Bassitt’s frustrations came out after a tough season
Toronto’s front office under Shapiro has a long history of trading away players who express frustration with the direction of the organization. Bassitt certainly raised eyebrows in late August with his brutally frank assessment of the Blue Jays' struggles in 2024, when he said, “I don't want to identify the problems because some of the problems I don't think are fixable.”
Later in September, Bassitt said, “You have a lot of so-called ‘pissed-off veterans’ in there [in the clubhouse]” and that “It’s been the worst year of my career” in an interview with baseball columnist Mike Wilner of the Toronto Star.
Those sentiments were later echoed by his rotation mate, Kevin Gausman, who told Rob Longley of the Toronto Sun:
“I’m sick of the ‘talent’ talk. We’re so talented, this and that. We’ve got to start winning games. We’ve got to figure it out. We’ve got to do it quickly. I’m only getting older. Bassitt is only getting older. If we want it to happen with this group, it has to happen soon. So what are we going to do?”

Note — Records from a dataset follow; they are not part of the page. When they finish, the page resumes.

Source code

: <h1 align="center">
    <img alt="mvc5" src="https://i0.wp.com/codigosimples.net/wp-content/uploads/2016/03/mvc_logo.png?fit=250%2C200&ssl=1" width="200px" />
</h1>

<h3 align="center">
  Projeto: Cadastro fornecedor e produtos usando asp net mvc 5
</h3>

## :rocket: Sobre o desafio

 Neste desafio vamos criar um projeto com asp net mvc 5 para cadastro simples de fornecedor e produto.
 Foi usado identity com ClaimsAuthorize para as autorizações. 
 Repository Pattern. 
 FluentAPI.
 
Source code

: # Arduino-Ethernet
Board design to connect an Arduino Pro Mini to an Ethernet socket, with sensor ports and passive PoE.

At Shapiro’s year-end press conference in early October, Toronto Star columnist Rosie DiManno mentioned that she’d heard recently from a player that the club was a “f%&#ing sh$tshow." If that truly came from a clubhouse leader, it sure sounds like it could be attributed to one of Gausman or Bassitt, who clearly don’t have that many more years left at the peak of their powers to win a ring.

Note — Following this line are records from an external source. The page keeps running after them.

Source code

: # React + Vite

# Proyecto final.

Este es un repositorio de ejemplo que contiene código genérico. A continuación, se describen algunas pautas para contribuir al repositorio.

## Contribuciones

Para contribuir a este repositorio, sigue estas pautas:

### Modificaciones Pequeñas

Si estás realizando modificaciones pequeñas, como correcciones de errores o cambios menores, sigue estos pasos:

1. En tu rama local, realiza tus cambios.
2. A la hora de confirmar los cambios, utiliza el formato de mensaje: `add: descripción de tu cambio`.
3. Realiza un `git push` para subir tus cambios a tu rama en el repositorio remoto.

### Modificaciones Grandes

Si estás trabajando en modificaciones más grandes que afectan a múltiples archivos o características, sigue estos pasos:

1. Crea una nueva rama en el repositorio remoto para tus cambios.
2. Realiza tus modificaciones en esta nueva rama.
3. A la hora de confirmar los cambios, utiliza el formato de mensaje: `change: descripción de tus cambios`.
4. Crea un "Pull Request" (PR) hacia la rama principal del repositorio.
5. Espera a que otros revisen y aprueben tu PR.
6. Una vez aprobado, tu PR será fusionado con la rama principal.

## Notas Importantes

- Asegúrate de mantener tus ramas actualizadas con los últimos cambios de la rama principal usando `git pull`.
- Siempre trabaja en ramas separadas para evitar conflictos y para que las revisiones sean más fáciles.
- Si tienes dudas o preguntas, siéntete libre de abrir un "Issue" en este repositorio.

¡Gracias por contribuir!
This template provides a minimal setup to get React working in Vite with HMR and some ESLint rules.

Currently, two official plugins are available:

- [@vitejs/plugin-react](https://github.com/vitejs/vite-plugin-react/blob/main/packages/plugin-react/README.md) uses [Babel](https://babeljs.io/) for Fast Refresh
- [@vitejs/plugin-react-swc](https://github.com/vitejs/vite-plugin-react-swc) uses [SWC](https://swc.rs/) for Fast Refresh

If legacy is what Bassitt is thinking, then that frustration is understandable. Nicknamed "Hound," he clearly wants to win his first championship, and likely only has a few good years left as he enters his age-36 season.
He has been remarkably consistent, averaging 29 starts per full regular season since 2019, or 157 starts in total over that stretch, which included only 11 starts in the pandemic-shortened 2020 season. He has pitched to a 3.43 ERA, 3.93 FIP and ERA+ of 117 over 917 innings since then. Surely every contending team could use an innings eater like that.
Ahead of the July trade deadline, Sportsnet’s Ben Nicholson-Smith wrote that the Blue Jays front office planned, “to keep the door open on contending in 2025,” so that prying a player like Bassitt or Guerrero away from Toronto would be extremely difficult.
But the leap from planning to contend to actually contending in 2025 is a big one. If they can’t sign Soto or another big bat, as well as completely rebuild their bullpen, it may be near impossible. With so many holes to fill, is the Hound a luxury the Blue Jays can no longer afford?